Required work: Write out the entries again exactly as they are given.

+ + + +

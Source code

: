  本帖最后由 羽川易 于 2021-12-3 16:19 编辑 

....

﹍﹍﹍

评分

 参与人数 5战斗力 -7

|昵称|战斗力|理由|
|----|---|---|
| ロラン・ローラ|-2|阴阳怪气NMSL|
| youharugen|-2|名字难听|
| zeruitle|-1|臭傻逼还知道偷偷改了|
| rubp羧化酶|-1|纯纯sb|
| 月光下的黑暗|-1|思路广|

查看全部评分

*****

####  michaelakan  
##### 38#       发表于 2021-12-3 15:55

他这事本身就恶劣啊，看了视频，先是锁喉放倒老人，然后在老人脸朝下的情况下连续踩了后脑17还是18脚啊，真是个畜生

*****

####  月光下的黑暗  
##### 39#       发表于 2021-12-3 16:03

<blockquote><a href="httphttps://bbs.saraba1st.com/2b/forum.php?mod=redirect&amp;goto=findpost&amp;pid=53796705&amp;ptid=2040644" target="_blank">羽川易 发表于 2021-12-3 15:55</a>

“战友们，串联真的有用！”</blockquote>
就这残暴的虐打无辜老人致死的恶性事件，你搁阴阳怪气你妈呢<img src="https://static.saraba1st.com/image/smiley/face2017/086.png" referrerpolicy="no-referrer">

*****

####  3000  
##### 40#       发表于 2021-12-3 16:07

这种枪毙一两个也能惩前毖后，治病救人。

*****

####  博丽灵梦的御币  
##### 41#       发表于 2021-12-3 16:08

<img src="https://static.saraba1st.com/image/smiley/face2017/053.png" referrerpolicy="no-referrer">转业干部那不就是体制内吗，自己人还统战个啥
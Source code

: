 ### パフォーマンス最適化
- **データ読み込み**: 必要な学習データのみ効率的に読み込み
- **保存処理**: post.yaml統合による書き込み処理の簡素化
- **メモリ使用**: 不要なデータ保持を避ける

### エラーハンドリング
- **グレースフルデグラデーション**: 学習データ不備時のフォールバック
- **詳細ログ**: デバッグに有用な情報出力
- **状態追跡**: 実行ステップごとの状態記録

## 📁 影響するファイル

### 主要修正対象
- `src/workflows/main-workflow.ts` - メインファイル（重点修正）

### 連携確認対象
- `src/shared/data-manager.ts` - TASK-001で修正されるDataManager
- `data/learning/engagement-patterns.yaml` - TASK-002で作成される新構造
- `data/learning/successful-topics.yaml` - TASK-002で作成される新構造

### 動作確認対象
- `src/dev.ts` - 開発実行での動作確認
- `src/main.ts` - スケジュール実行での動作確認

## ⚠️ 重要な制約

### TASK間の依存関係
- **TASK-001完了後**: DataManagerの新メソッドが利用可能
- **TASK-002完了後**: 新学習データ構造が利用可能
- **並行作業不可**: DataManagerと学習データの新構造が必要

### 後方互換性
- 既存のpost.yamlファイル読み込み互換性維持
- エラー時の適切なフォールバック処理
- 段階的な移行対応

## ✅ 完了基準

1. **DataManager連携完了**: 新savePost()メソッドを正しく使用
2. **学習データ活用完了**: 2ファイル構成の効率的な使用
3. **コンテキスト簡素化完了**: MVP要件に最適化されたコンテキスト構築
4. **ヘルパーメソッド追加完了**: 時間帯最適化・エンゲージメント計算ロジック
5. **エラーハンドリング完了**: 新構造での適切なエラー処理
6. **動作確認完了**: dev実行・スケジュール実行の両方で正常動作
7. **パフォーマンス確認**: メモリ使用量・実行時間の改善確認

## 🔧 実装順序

+ + + +

Output for this exercise:
Source code

:  本帖最后由 羽川易 于 2021-12-3 16:19 编辑 

....

﹍﹍﹍

评分

 参与人数 5战斗力 -7

|昵称|战斗力|理由|
|----|---|---|
| ロラン・ローラ|-2|阴阳怪气NMSL|
| youharugen|-2|名字难听|
| zeruitle|-1|臭傻逼还知道偷偷改了|
| rubp羧化酶|-1|纯纯sb|
| 月光下的黑暗|-1|思路广|

查看全部评分

*****

####  michaelakan  
##### 38#       发表于 2021-12-3 15:55

他这事本身就恶劣啊，看了视频，先是锁喉放倒老人，然后在老人脸朝下的情况下连续踩了后脑17还是18脚啊，真是个畜生

*****

####  月光下的黑暗  
##### 39#       发表于 2021-12-3 16:03

<blockquote><a href="httphttps://bbs.saraba1st.com/2b/forum.php?mod=redirect&amp;goto=findpost&amp;pid=53796705&amp;ptid=2040644" target="_blank">羽川易 发表于 2021-12-3 15:55</a>

“战友们，串联真的有用！”</blockquote>
就这残暴的虐打无辜老人致死的恶性事件，你搁阴阳怪气你妈呢<img src="https://static.saraba1st.com/image/smiley/face2017/086.png" referrerpolicy="no-referrer">

*****

####  3000  
##### 40#       发表于 2021-12-3 16:07

这种枪毙一两个也能惩前毖后，治病救人。

*****

####  博丽灵梦的御币  
##### 41#       发表于 2021-12-3 16:08

<img src="https://static.saraba1st.com/image/smiley/face2017/053.png" referrerpolicy="no-referrer">转业干部那不就是体制内吗，自己人还统战个啥
Source code

: ### パフォーマンス最適化
- **データ読み込み**: 必要な学習データのみ効率的に読み込み
- **保存処理**: post.yaml統合による書き込み処理の簡素化
- **メモリ使用**: 不要なデータ保持を避ける

### エラーハンドリング
- **グレースフルデグラデーション**: 学習データ不備時のフォールバック
- **詳細ログ**: デバッグに有用な情報出力
- **状態追跡**: 実行ステップごとの状態記録

## 📁 影響するファイル

### 主要修正対象
- `src/workflows/main-workflow.ts` - メインファイル（重点修正）

### 連携確認対象
- `src/shared/data-manager.ts` - TASK-001で修正されるDataManager
- `data/learning/engagement-patterns.yaml` - TASK-002で作成される新構造
- `data/learning/successful-topics.yaml` - TASK-002で作成される新構造

### 動作確認対象
- `src/dev.ts` - 開発実行での動作確認
- `src/main.ts` - スケジュール実行での動作確認

## ⚠️ 重要な制約

### TASK間の依存関係
- **TASK-001完了後**: DataManagerの新メソッドが利用可能
- **TASK-002完了後**: 新学習データ構造が利用可能
- **並行作業不可**: DataManagerと学習データの新構造が必要

### 後方互換性
- 既存のpost.yamlファイル読み込み互換性維持
- エラー時の適切なフォールバック処理
- 段階的な移行対応

## ✅ 完了基準

1. **DataManager連携完了**: 新savePost()メソッドを正しく使用
2. **学習データ活用完了**: 2ファイル構成の効率的な使用
3. **コンテキスト簡素化完了**: MVP要件に最適化されたコンテキスト構築
4. **ヘルパーメソッド追加完了**: 時間帯最適化・エンゲージメント計算ロジック
5. **エラーハンドリング完了**: 新構造での適切なエラー処理
6. **動作確認完了**: dev実行・スケジュール実行の両方で正常動作
7. **パフォーマンス確認**: メモリ使用量・実行時間の改善確認

## 🔧 実装順序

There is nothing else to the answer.